Another aspect that may trigger a change in an organization is the change in management due to attrition. When one of the managers leaves the company the impact may be felt more by those in that department. The replacement must, therefore, be done carefully. The affected organization ought to first determine if there is a member of staff who could be a suitable replacement so as to promote the corporate culture and lessen the emotional impact of losing a vital manager (Choudhury 2013). If there is no qualified replacement, then the company can hire from outside but manage this change effectively to avoid resistance. Although Lewins three-step Unfreeze-Transition-Refreeze model could apply in this case, the McKinsey 7-S model would be more effective since it combines both emotional and rational components thus providing the necessary guidance for the change. This makes it easier to manage the change.
The change process can be unpredictable and quite challenging to an organization. Normally, change has an impact on the organization as a whole. Therefore, the administration of change must be carefully considered if the management wishes to get the desired results. Since adjusting to change is not easy for both the organization and the employees, choosing the most effective model remains paramount in managing change. This is irrespective of whether it is a change in structure or general operations. A company should, therefore, meticulously identify and select the right model for change management to ensure success and optimal results.
References
Balogun, J. (2006). Managing Change: Steering a Course between Intended Strategies and Unanticipated Outcomes. Long Range Planning, 39(1), pp.29-49.
choudhury, R. (2013). Managing Change. Journal of Hotel & Business Management, 03(01).
Gerth, C. and Luckey, M. (2012). Towards Rich Change Management for Business Process Models. Softwaretechnik-Trends, 32(4), pp.32-34.

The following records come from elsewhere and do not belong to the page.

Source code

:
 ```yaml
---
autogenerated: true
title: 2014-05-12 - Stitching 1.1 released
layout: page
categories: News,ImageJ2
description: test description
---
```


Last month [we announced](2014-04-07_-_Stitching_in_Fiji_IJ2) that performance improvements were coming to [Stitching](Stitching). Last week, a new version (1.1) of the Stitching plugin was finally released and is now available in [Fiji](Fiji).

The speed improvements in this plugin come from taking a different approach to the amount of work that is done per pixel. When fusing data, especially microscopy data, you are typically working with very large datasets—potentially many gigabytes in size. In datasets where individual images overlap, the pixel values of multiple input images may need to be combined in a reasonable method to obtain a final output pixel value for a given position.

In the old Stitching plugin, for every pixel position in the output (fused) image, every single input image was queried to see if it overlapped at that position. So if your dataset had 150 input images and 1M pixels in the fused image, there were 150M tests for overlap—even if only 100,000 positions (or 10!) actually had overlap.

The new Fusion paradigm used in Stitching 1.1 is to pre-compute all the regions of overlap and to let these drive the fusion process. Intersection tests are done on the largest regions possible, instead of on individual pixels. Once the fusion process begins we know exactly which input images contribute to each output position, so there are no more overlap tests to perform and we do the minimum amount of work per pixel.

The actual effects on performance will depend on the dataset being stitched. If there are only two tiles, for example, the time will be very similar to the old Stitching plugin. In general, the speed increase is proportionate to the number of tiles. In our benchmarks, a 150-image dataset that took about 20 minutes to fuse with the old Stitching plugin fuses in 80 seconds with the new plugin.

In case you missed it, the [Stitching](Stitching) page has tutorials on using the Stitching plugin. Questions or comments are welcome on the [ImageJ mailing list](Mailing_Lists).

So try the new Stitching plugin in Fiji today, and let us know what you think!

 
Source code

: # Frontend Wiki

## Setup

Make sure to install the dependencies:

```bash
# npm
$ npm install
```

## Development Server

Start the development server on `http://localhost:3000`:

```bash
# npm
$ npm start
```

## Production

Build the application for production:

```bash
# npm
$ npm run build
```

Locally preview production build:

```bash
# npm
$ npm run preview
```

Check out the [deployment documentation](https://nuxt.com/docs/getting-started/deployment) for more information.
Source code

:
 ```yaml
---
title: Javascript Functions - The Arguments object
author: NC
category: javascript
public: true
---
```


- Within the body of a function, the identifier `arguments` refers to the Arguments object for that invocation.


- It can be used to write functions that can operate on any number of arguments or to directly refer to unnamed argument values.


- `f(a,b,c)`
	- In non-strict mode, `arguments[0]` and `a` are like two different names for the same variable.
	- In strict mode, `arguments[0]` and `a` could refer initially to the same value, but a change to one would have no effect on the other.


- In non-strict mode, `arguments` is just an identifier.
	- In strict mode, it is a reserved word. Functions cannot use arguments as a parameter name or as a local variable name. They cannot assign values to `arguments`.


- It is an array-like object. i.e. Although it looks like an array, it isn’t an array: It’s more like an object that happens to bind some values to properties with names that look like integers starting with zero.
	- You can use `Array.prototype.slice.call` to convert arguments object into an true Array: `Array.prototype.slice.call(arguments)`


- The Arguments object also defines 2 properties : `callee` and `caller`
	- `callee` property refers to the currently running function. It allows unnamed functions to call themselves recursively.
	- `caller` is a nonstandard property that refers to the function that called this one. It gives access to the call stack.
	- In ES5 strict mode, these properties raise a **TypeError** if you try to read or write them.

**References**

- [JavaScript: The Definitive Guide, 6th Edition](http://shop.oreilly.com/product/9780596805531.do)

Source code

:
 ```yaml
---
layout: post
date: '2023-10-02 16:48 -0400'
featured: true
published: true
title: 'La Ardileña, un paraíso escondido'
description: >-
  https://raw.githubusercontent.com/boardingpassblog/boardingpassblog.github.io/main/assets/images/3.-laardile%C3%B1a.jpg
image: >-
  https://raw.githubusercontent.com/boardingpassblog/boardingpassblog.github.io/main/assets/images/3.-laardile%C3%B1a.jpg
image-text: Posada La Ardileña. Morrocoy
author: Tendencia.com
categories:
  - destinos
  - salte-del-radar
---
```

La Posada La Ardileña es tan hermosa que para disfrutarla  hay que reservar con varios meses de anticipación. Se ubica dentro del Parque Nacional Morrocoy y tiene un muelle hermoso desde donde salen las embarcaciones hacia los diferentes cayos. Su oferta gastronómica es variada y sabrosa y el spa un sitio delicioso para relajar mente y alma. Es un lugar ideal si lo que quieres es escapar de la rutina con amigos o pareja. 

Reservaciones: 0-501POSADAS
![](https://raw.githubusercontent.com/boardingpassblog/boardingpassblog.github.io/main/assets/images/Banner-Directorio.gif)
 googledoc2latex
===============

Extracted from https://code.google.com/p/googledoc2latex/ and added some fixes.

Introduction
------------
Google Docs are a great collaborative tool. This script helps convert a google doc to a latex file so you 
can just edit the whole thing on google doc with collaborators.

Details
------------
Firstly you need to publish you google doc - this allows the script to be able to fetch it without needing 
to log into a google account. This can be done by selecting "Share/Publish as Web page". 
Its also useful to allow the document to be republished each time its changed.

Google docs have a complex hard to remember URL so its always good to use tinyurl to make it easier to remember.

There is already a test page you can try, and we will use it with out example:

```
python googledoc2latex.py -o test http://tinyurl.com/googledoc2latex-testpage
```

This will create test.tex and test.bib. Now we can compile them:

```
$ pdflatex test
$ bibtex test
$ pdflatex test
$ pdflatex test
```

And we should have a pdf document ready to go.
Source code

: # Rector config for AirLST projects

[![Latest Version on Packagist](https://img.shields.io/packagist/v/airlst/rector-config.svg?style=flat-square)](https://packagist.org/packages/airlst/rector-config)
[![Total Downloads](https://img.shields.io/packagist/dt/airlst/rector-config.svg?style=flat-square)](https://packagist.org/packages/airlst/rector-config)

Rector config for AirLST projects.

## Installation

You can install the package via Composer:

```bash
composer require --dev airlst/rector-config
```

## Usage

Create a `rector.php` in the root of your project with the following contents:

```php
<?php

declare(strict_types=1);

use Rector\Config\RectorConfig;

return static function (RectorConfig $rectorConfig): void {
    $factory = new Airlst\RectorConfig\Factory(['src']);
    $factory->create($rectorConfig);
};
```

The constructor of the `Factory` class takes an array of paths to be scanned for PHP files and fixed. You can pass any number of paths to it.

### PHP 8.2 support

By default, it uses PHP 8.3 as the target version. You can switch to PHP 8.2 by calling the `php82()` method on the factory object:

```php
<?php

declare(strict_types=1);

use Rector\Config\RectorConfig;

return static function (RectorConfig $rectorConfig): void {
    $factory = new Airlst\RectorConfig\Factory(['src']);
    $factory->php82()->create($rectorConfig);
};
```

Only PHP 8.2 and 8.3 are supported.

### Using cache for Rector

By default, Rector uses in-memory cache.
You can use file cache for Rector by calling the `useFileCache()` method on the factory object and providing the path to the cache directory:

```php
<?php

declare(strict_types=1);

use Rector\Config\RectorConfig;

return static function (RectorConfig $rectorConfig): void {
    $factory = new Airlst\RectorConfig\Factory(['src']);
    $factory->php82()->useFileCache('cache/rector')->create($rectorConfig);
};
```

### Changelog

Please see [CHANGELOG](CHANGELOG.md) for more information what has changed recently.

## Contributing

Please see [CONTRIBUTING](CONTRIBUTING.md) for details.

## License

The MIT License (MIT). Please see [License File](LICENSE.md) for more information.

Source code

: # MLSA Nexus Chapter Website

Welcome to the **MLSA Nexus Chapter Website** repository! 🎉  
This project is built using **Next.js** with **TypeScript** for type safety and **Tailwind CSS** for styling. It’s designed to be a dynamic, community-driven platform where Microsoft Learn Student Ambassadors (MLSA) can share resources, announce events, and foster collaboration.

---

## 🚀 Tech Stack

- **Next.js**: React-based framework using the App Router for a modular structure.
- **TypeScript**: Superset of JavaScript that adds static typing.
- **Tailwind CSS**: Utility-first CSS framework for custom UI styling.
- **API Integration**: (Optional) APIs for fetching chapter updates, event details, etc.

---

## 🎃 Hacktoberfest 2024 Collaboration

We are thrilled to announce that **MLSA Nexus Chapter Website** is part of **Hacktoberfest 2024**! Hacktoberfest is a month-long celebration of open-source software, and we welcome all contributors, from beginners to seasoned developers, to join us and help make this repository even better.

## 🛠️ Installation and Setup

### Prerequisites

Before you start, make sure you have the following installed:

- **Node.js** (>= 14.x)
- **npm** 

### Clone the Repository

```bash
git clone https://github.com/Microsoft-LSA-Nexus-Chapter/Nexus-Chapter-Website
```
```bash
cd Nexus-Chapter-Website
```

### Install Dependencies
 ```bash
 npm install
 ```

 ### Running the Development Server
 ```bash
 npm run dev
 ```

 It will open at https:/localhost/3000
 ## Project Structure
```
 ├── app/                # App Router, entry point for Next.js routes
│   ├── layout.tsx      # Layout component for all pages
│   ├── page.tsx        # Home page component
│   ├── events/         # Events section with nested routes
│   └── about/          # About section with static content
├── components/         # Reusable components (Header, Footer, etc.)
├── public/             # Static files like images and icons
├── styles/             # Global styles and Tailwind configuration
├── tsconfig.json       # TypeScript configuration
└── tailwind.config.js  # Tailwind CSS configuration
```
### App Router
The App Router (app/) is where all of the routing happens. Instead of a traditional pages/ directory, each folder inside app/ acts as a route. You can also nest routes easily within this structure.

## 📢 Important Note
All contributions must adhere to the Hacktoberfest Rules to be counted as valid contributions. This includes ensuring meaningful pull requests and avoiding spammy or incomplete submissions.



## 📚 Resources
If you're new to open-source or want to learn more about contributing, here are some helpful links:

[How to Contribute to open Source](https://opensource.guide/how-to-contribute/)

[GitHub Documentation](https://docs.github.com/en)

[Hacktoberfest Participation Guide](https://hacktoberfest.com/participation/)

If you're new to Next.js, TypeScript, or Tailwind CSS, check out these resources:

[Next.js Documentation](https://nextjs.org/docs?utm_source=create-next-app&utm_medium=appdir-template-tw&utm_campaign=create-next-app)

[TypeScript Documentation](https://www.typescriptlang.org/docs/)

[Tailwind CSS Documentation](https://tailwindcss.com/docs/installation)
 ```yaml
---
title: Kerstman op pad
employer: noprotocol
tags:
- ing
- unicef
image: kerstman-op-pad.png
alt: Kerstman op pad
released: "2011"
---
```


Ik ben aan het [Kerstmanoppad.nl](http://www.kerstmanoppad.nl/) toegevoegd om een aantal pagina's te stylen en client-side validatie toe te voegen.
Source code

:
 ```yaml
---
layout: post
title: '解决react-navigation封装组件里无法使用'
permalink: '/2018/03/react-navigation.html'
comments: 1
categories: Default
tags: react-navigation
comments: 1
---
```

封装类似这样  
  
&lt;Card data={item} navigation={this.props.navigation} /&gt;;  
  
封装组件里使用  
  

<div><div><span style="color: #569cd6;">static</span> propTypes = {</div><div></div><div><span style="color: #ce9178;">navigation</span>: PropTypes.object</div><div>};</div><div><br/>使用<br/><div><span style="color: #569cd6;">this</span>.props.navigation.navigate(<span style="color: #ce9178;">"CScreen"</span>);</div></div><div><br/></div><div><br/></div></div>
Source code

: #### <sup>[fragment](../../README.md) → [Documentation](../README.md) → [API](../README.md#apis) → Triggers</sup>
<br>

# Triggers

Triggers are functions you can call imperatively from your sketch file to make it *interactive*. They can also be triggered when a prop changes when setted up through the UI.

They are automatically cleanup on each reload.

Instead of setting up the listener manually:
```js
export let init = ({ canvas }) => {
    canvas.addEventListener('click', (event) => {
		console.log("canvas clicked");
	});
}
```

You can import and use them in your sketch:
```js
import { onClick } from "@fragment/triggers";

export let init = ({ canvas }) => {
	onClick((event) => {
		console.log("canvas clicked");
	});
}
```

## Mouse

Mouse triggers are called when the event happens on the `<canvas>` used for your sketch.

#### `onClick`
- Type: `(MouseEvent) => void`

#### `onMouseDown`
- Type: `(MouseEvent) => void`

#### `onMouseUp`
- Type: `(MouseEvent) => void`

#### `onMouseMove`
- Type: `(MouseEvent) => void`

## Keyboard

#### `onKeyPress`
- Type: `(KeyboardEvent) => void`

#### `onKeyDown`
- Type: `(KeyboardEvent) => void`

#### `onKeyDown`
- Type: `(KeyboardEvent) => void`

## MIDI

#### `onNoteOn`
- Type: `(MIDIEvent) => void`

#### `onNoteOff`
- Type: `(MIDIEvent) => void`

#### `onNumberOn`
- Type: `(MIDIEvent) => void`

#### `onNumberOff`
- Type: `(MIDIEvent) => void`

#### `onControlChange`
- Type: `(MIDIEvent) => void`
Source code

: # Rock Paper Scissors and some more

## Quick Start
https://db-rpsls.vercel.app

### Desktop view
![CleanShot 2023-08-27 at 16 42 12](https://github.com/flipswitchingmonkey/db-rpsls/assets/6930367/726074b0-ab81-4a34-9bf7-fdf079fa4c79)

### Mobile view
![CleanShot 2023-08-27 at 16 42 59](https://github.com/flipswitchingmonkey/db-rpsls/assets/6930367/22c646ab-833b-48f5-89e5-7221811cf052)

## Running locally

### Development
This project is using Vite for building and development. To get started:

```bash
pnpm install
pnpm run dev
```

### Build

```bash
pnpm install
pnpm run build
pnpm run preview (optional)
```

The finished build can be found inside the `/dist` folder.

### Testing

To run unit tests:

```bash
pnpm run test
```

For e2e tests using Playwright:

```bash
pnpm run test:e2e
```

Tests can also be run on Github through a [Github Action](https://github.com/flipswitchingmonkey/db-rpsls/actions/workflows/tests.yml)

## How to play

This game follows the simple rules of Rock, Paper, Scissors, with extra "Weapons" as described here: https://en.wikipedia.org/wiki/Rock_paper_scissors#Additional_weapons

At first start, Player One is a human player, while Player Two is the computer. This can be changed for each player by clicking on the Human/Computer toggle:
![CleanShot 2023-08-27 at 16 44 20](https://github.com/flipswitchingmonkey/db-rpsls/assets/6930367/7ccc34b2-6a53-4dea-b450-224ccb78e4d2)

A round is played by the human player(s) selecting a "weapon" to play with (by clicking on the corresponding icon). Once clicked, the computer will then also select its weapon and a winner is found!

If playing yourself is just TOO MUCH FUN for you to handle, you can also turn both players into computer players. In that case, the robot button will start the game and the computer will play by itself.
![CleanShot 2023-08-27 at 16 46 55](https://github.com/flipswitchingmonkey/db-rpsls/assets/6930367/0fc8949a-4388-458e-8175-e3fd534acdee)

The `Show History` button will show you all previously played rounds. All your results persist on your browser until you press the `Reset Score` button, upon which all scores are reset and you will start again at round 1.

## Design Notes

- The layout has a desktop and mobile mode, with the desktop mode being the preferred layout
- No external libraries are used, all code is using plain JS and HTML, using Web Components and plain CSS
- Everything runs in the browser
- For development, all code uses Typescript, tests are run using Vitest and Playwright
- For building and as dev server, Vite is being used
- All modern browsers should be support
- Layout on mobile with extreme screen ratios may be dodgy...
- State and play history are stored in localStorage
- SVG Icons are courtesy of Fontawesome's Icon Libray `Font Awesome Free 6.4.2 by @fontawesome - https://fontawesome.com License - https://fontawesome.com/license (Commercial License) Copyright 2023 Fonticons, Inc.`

MacPhee, M. (2007). Strategies and Tools for Managing Change. JONA: The Journal of Nursing Administration, 37(9), pp.405-413.
Morgan, R. and Page, K. (2008). Managing business transformation to deliver strategic agility. Strategic Change, 17(5-6), pp.155-168.
Shaw, D. (2015). Managing dualities in organizational change projects. Journal of Change Management, 16(3), pp.201-222.
Sherratt, S., Jefferies, M. and Awad, R. (2013). Proposing a New Model for Organizational Change Management. Change Management: An International Journal, 12(3), pp.17-28.
Van de Ven, A. and Sun, K. (2011). Breakdowns in Implementing Models of Organization Change. Academy of Management Perspectives, 25(3), pp.58-74.